== DESCRIPTION OF THE TASK ==
Please copy each line of the listing that includes the string "Hostname".
= Beginning of Section =
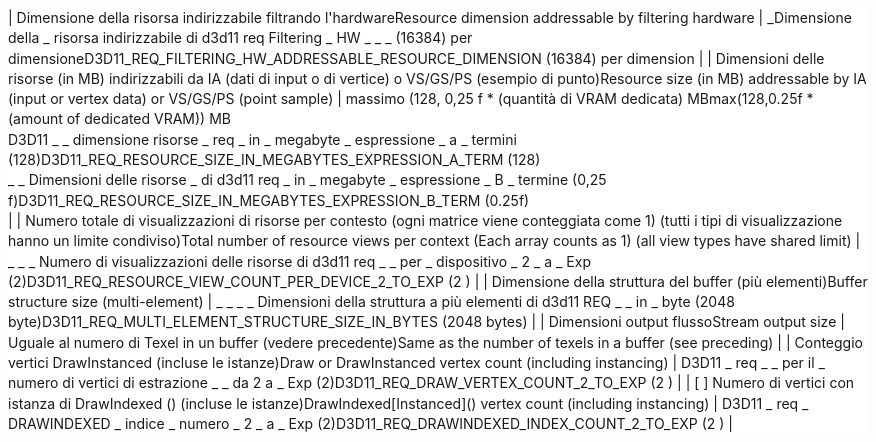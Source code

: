 | <span data-ttu-id="f28fa-135">Dimensione della risorsa indirizzabile filtrando l'hardware</span><span class="sxs-lookup"><span data-stu-id="f28fa-135">Resource dimension addressable by filtering hardware</span></span>                                                   | <span data-ttu-id="f28fa-136">\_Dimensione della \_ risorsa indirizzabile di d3d11 req Filtering \_ HW \_ \_ \_ (16384) per dimensione</span><span class="sxs-lookup"><span data-stu-id="f28fa-136">D3D11\_REQ\_FILTERING\_HW\_ADDRESSABLE\_RESOURCE\_DIMENSION (16384) per dimension</span></span>                                                                                                                                                                                                                                        |
| <span data-ttu-id="f28fa-137">Dimensioni delle risorse (in MB) indirizzabili da IA (dati di input o di vertice) o VS/GS/PS (esempio di punto)</span><span class="sxs-lookup"><span data-stu-id="f28fa-137">Resource size (in MB) addressable by IA (input or vertex data) or VS/GS/PS (point sample)</span></span>              | <span data-ttu-id="f28fa-138">massimo (128, 0,25 f \* (quantità di VRAM dedicata) MB</span><span class="sxs-lookup"><span data-stu-id="f28fa-138">max(128,0.25f \* (amount of dedicated VRAM)) MB</span></span><br/> <span data-ttu-id="f28fa-139">D3D11 \_ \_ dimensione risorse \_ req \_ in \_ megabyte \_ espressione \_ a \_ termini (128)</span><span class="sxs-lookup"><span data-stu-id="f28fa-139">D3D11\_REQ\_RESOURCE\_SIZE\_IN\_MEGABYTES\_EXPRESSION\_A\_TERM (128)</span></span><br/> <span data-ttu-id="f28fa-140">\_ \_ Dimensioni delle risorse \_ di d3d11 req \_ in \_ megabyte \_ espressione \_ B \_ termine (0,25 f)</span><span class="sxs-lookup"><span data-stu-id="f28fa-140">D3D11\_REQ\_RESOURCE\_SIZE\_IN\_MEGABYTES\_EXPRESSION\_B\_TERM (0.25f)</span></span><br/>                                                                                             |
| <span data-ttu-id="f28fa-141">Numero totale di visualizzazioni di risorse per contesto (ogni matrice viene conteggiata come 1) (tutti i tipi di visualizzazione hanno un limite condiviso)</span><span class="sxs-lookup"><span data-stu-id="f28fa-141">Total number of resource views per context (Each array counts as 1) (all view types have shared limit)</span></span> | <span data-ttu-id="f28fa-142">\_ \_ \_ Numero di visualizzazioni delle risorse di d3d11 req \_ \_ per \_ dispositivo \_ 2 \_ a \_ Exp (2)</span><span class="sxs-lookup"><span data-stu-id="f28fa-142">D3D11\_REQ\_RESOURCE\_VIEW\_COUNT\_PER\_DEVICE\_2\_TO\_EXP (2  )</span></span>                                                                                                                                                                                                                                                         |
| <span data-ttu-id="f28fa-143">Dimensione della struttura del buffer (più elementi)</span><span class="sxs-lookup"><span data-stu-id="f28fa-143">Buffer structure size (multi-element)</span></span>                                                                  | <span data-ttu-id="f28fa-144">\_ \_ \_ \_ Dimensioni della struttura a più elementi di d3d11 REQ \_ \_ in \_ byte (2048 byte)</span><span class="sxs-lookup"><span data-stu-id="f28fa-144">D3D11\_REQ\_MULTI\_ELEMENT\_STRUCTURE\_SIZE\_IN\_BYTES (2048 bytes)</span></span>                                                                                                                                                                                                                                                      |
| <span data-ttu-id="f28fa-145">Dimensioni output flusso</span><span class="sxs-lookup"><span data-stu-id="f28fa-145">Stream output size</span></span>                                                                                     | <span data-ttu-id="f28fa-146">Uguale al numero di Texel in un buffer (vedere precedente)</span><span class="sxs-lookup"><span data-stu-id="f28fa-146">Same as the number of texels in a buffer (see preceding)</span></span>                                                                                                                                                                                                                                                                 |
| <span data-ttu-id="f28fa-147">Conteggio vertici DrawInstanced (incluse le istanze)</span><span class="sxs-lookup"><span data-stu-id="f28fa-147">Draw or DrawInstanced vertex count (including instancing)</span></span>                                              | <span data-ttu-id="f28fa-148">D3D11 \_ req \_ \_ per il \_ numero di vertici di estrazione \_ \_ da 2 a \_ Exp (2)</span><span class="sxs-lookup"><span data-stu-id="f28fa-148">D3D11\_REQ\_DRAW\_VERTEX\_COUNT\_2\_TO\_EXP (2  )</span></span>                                                                                                                                                                                                                                                                        |
| <span data-ttu-id="f28fa-149">\[ \] Numero di vertici con istanza di DrawIndexed () (incluse le istanze)</span><span class="sxs-lookup"><span data-stu-id="f28fa-149">DrawIndexed\[Instanced\]() vertex count (including instancing)</span></span>                                         | <span data-ttu-id="f28fa-150">D3D11 \_ req \_ DRAWINDEXED \_ indice \_ numero \_ 2 \_ a \_ Exp (2)</span><span class="sxs-lookup"><span data-stu-id="f28fa-150">D3D11\_REQ\_DRAWINDEXED\_INDEX\_COUNT\_2\_TO\_EXP (2  )</span></span>                                                                                                                                                                                                                                                                  |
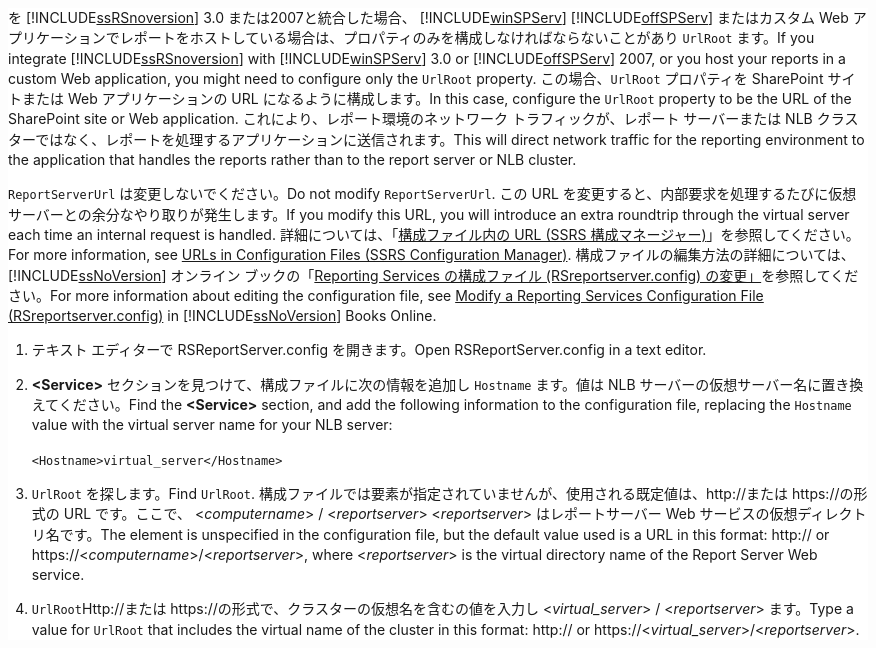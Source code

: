  <span data-ttu-id="7a9f2-178">を [!INCLUDE[ssRSnoversion](../../includes/ssrsnoversion-md.md)] 3.0 または2007と統合した場合、 [!INCLUDE[winSPServ](../../includes/winspserv-md.md)] [!INCLUDE[offSPServ](../../includes/offspserv-md.md)] またはカスタム Web アプリケーションでレポートをホストしている場合は、プロパティのみを構成しなければならないことがあり `UrlRoot` ます。</span><span class="sxs-lookup"><span data-stu-id="7a9f2-178">If you integrate [!INCLUDE[ssRSnoversion](../../includes/ssrsnoversion-md.md)] with [!INCLUDE[winSPServ](../../includes/winspserv-md.md)] 3.0 or [!INCLUDE[offSPServ](../../includes/offspserv-md.md)] 2007, or you host your reports in a custom Web application, you might need to configure only the `UrlRoot` property.</span></span> <span data-ttu-id="7a9f2-179">この場合、`UrlRoot` プロパティを SharePoint サイトまたは Web アプリケーションの URL になるように構成します。</span><span class="sxs-lookup"><span data-stu-id="7a9f2-179">In this case, configure the `UrlRoot` property to be the URL of the SharePoint site or Web application.</span></span> <span data-ttu-id="7a9f2-180">これにより、レポート環境のネットワーク トラフィックが、レポート サーバーまたは NLB クラスターではなく、レポートを処理するアプリケーションに送信されます。</span><span class="sxs-lookup"><span data-stu-id="7a9f2-180">This will direct network traffic for the reporting environment to the application that handles the reports rather than to the report server or NLB cluster.</span></span>  
  
 <span data-ttu-id="7a9f2-181">`ReportServerUrl` は変更しないでください。</span><span class="sxs-lookup"><span data-stu-id="7a9f2-181">Do not modify `ReportServerUrl`.</span></span> <span data-ttu-id="7a9f2-182">この URL を変更すると、内部要求を処理するたびに仮想サーバーとの余分なやり取りが発生します。</span><span class="sxs-lookup"><span data-stu-id="7a9f2-182">If you modify this URL, you will introduce an extra roundtrip through the virtual server each time an internal request is handled.</span></span> <span data-ttu-id="7a9f2-183">詳細については、「[構成ファイル内の URL (SSRS 構成マネージャー)](../install-windows/urls-in-configuration-files-ssrs-configuration-manager.md)」を参照してください。</span><span class="sxs-lookup"><span data-stu-id="7a9f2-183">For more information, see [URLs in Configuration Files  &#40;SSRS Configuration Manager&#41;](../install-windows/urls-in-configuration-files-ssrs-configuration-manager.md).</span></span> <span data-ttu-id="7a9f2-184">構成ファイルの編集方法の詳細については、[!INCLUDE[ssNoVersion](../../includes/ssnoversion-md.md)] オンライン ブックの「[Reporting Services の構成ファイル (RSreportserver.config) の変更」](modify-a-reporting-services-configuration-file-rsreportserver-config.md)を参照してください。</span><span class="sxs-lookup"><span data-stu-id="7a9f2-184">For more information about editing the configuration file, see [Modify a Reporting Services Configuration File &#40;RSreportserver.config&#41;](modify-a-reporting-services-configuration-file-rsreportserver-config.md) in [!INCLUDE[ssNoVersion](../../includes/ssnoversion-md.md)] Books Online.</span></span>  
  
1.  <span data-ttu-id="7a9f2-185">テキスト エディターで RSReportServer.config を開きます。</span><span class="sxs-lookup"><span data-stu-id="7a9f2-185">Open RSReportServer.config in a text editor.</span></span>  
  
2.  <span data-ttu-id="7a9f2-186">**\<Service>** セクションを見つけて、構成ファイルに次の情報を追加し `Hostname` ます。値は NLB サーバーの仮想サーバー名に置き換えてください。</span><span class="sxs-lookup"><span data-stu-id="7a9f2-186">Find the **\<Service>** section, and add the following information to the configuration file, replacing the `Hostname` value with the virtual server name for your NLB server:</span></span>  
  
    ```  
    <Hostname>virtual_server</Hostname>  
    ```  
  
3.  <span data-ttu-id="7a9f2-187">`UrlRoot` を探します。</span><span class="sxs-lookup"><span data-stu-id="7a9f2-187">Find `UrlRoot`.</span></span> <span data-ttu-id="7a9f2-188">構成ファイルでは要素が指定されていませんが、使用される既定値は、http://または https://の形式の URL です。ここで、 \<*computername*> / \<*reportserver*> \<*reportserver*> はレポートサーバー Web サービスの仮想ディレクトリ名です。</span><span class="sxs-lookup"><span data-stu-id="7a9f2-188">The element is unspecified in the configuration file, but the default value used is a URL in this format: http:// or https://\<*computername*>/\<*reportserver*>, where \<*reportserver*> is the virtual directory name of the Report Server Web service.</span></span>  
  
4.  <span data-ttu-id="7a9f2-189">`UrlRoot`Http://または https://の形式で、クラスターの仮想名を含むの値を入力し \<*virtual_server*> / \<*reportserver*> ます。</span><span class="sxs-lookup"><span data-stu-id="7a9f2-189">Type a value for `UrlRoot` that includes the virtual name of the cluster in this format: http:// or https://\<*virtual_server*>/\<*reportserver*>.</span></span>  
  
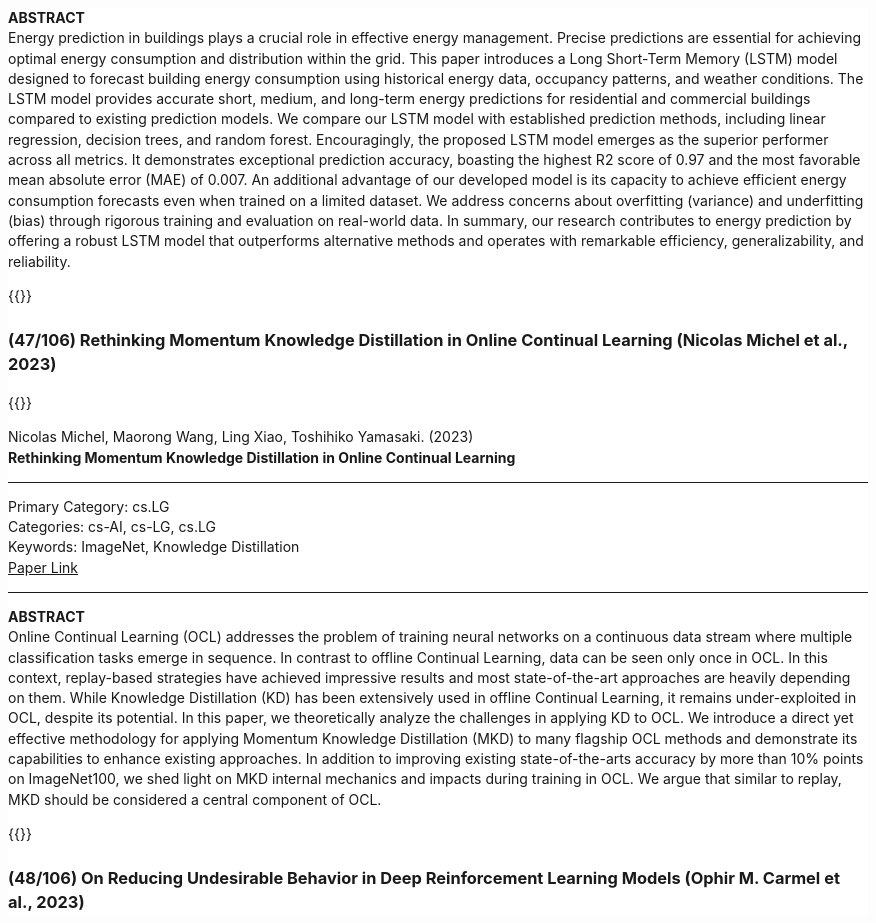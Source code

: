 

**ABSTRACT**  
Energy prediction in buildings plays a crucial role in effective energy management. Precise predictions are essential for achieving optimal energy consumption and distribution within the grid. This paper introduces a Long Short-Term Memory (LSTM) model designed to forecast building energy consumption using historical energy data, occupancy patterns, and weather conditions. The LSTM model provides accurate short, medium, and long-term energy predictions for residential and commercial buildings compared to existing prediction models. We compare our LSTM model with established prediction methods, including linear regression, decision trees, and random forest. Encouragingly, the proposed LSTM model emerges as the superior performer across all metrics. It demonstrates exceptional prediction accuracy, boasting the highest R2 score of 0.97 and the most favorable mean absolute error (MAE) of 0.007. An additional advantage of our developed model is its capacity to achieve efficient energy consumption forecasts even when trained on a limited dataset. We address concerns about overfitting (variance) and underfitting (bias) through rigorous training and evaluation on real-world data. In summary, our research contributes to energy prediction by offering a robust LSTM model that outperforms alternative methods and operates with remarkable efficiency, generalizability, and reliability.

{{</citation>}}


### (47/106) Rethinking Momentum Knowledge Distillation in Online Continual Learning (Nicolas Michel et al., 2023)

{{<citation>}}

Nicolas Michel, Maorong Wang, Ling Xiao, Toshihiko Yamasaki. (2023)  
**Rethinking Momentum Knowledge Distillation in Online Continual Learning**  

---
Primary Category: cs.LG  
Categories: cs-AI, cs-LG, cs.LG  
Keywords: ImageNet, Knowledge Distillation  
[Paper Link](http://arxiv.org/abs/2309.02870v1)  

---


**ABSTRACT**  
Online Continual Learning (OCL) addresses the problem of training neural networks on a continuous data stream where multiple classification tasks emerge in sequence. In contrast to offline Continual Learning, data can be seen only once in OCL. In this context, replay-based strategies have achieved impressive results and most state-of-the-art approaches are heavily depending on them. While Knowledge Distillation (KD) has been extensively used in offline Continual Learning, it remains under-exploited in OCL, despite its potential. In this paper, we theoretically analyze the challenges in applying KD to OCL. We introduce a direct yet effective methodology for applying Momentum Knowledge Distillation (MKD) to many flagship OCL methods and demonstrate its capabilities to enhance existing approaches. In addition to improving existing state-of-the-arts accuracy by more than $10\%$ points on ImageNet100, we shed light on MKD internal mechanics and impacts during training in OCL. We argue that similar to replay, MKD should be considered a central component of OCL.

{{</citation>}}


### (48/106) On Reducing Undesirable Behavior in Deep Reinforcement Learning Models (Ophir M. Carmel et al., 2023)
= End of Section =
== WRITTEN ANSWER ==
2.  <span data-ttu-id="7a9f2-186">**\<Service>** セクションを見つけて、構成ファイルに次の情報を追加し `Hostname` ます。値は NLB サーバーの仮想サーバー名に置き換えてください。</span><span class="sxs-lookup"><span data-stu-id="7a9f2-186">Find the **\<Service>** section, and add the following information to the configuration file, replacing the `Hostname` value with the virtual server name for your NLB server:</span></span>  
    <Hostname>virtual_server</Hostname>  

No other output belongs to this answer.